Soal pemberlakukan Kartu Tani untuk mendapat pupuk bersubsidi, Engkus pada prinsipnya setuju. Hanya saja, sebelum berjalan dengan baik ia meminta pemerintah jangan dulu mengurangi kuota pupuk. Menurut Engkus, hal itu berdampak pada petani secara umum. Contohnya, seperti sekarang petani sudah pegang kartu tani, namun sulit memperoleh pupuk bersubsidi.
Bahkan, kata dia, banyak petani sudah deposit untuk penyediaan pupuk bersubsidi jauh-jauh hari, namun ketersediannya kosong. Akibatnya, petani telat melakukan pemupukan. “Tentu ini akan berdampak pada hasil panen ke depan,” ujarnya.
Engkus pun meminta pemerintah mengkaji ulang mekanisme pemberlakuan kartu tani agar petani tidak menjadi korban kearogansian para spekulan pupuk.
Di Karawang misalnya, pemberlakuan Kartu Tani ditunda. Namun di sisi lain pupuk bersubsidi sudah langka. Ia pun menuding pemerintah bermain-main dalam menjalankan program yang langsung bersentuhan dengan masyarakat banyak. “Yang menjadi korban petani,” tandasnya.
Ia juga berharap, pemerintah menambah kuota pupuk bersubsidi untuk mengatasi kelangkaan pupuk ini, bukan menambah kuota pupuk non subsidi. “Kalau yang ditambah pupuk non subsidi, ini tetap memberatkan petani,” ucapnya.

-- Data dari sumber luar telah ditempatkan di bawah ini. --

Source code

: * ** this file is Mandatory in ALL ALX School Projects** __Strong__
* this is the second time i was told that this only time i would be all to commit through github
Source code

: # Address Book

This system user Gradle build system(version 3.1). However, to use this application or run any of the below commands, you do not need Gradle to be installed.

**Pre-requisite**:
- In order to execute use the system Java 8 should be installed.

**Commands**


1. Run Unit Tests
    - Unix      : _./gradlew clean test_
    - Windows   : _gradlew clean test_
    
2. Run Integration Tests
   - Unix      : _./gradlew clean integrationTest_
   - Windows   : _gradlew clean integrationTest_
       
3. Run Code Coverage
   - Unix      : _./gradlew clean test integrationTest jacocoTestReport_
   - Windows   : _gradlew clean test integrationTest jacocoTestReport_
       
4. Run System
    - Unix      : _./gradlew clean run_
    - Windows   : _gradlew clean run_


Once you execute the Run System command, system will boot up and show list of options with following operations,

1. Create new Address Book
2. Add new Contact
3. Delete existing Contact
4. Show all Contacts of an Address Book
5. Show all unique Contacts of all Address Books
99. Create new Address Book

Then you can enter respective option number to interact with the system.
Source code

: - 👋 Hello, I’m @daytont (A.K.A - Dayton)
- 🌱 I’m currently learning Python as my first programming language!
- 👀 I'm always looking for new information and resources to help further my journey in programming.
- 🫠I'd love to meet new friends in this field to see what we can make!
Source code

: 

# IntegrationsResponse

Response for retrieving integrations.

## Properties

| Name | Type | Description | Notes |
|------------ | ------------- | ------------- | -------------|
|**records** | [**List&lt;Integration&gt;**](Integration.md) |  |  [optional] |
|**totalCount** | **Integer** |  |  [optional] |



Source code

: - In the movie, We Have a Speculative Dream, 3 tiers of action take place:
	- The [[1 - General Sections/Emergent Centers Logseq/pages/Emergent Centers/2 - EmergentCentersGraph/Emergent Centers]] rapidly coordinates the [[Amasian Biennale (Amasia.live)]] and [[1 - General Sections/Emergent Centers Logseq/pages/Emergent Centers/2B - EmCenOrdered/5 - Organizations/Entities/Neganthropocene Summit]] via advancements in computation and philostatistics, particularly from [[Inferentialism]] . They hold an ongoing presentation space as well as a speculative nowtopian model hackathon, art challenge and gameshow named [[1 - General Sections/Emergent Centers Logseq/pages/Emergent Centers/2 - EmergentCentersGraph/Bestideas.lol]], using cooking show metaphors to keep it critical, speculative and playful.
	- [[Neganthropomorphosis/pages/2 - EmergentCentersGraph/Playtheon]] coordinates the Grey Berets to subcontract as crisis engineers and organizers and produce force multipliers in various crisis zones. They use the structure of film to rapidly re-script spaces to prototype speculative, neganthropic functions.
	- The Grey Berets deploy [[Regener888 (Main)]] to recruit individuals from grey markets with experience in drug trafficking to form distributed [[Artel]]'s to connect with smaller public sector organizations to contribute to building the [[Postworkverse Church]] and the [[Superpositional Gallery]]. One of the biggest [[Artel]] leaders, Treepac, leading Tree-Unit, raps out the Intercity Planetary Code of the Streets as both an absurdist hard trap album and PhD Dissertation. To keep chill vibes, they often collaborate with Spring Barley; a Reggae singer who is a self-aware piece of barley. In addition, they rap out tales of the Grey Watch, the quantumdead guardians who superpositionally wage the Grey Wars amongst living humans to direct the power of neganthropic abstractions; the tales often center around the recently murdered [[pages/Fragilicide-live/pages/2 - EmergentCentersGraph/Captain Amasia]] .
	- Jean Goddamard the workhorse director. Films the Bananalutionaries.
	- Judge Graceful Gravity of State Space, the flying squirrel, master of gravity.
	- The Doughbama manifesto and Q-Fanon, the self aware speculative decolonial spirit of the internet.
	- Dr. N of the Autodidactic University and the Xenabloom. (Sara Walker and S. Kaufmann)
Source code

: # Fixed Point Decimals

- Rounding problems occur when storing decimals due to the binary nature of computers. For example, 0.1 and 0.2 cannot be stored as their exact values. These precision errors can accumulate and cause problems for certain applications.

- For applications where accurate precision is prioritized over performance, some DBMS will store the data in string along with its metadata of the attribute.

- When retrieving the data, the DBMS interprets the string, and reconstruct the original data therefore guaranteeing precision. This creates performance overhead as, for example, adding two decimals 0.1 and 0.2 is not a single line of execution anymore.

Kepala Bidang Sarana dan Prasarana Pertanian Dinas Pertanian Karawang Entoh Hendra Permana mengaku menyadari keresahan petani soal kelangkaan pupuk bersubsidi saat ini. Sebab, pupuk merupakan kebutuhan dasar bagi petani untuk melakukan kegiatan tanam, selain air. Apalagi kegiatan tanam tidak bisa ditunda. “Kita menyadari kalau kami dibuli gara-gara pupuk. Namun kami tetap berupaya,” kata dia.
Entoh mengatakan, hingga Agustus 2020 Karawang minus pupuk bersubsidi sebesar 838 ton. Sebab, dari kebutuhan pupuk bersubsidi sebesar 52.000 ton atau berdasarkan RDKK 56.000 ton, Karawang hanya mendapat kuota 38.000 ton. “Pengurangan kuota pupuk bersubsidi itu ketentuan pemerintah,” ujar Entoh ditemui di kantornya, Senin (7/9).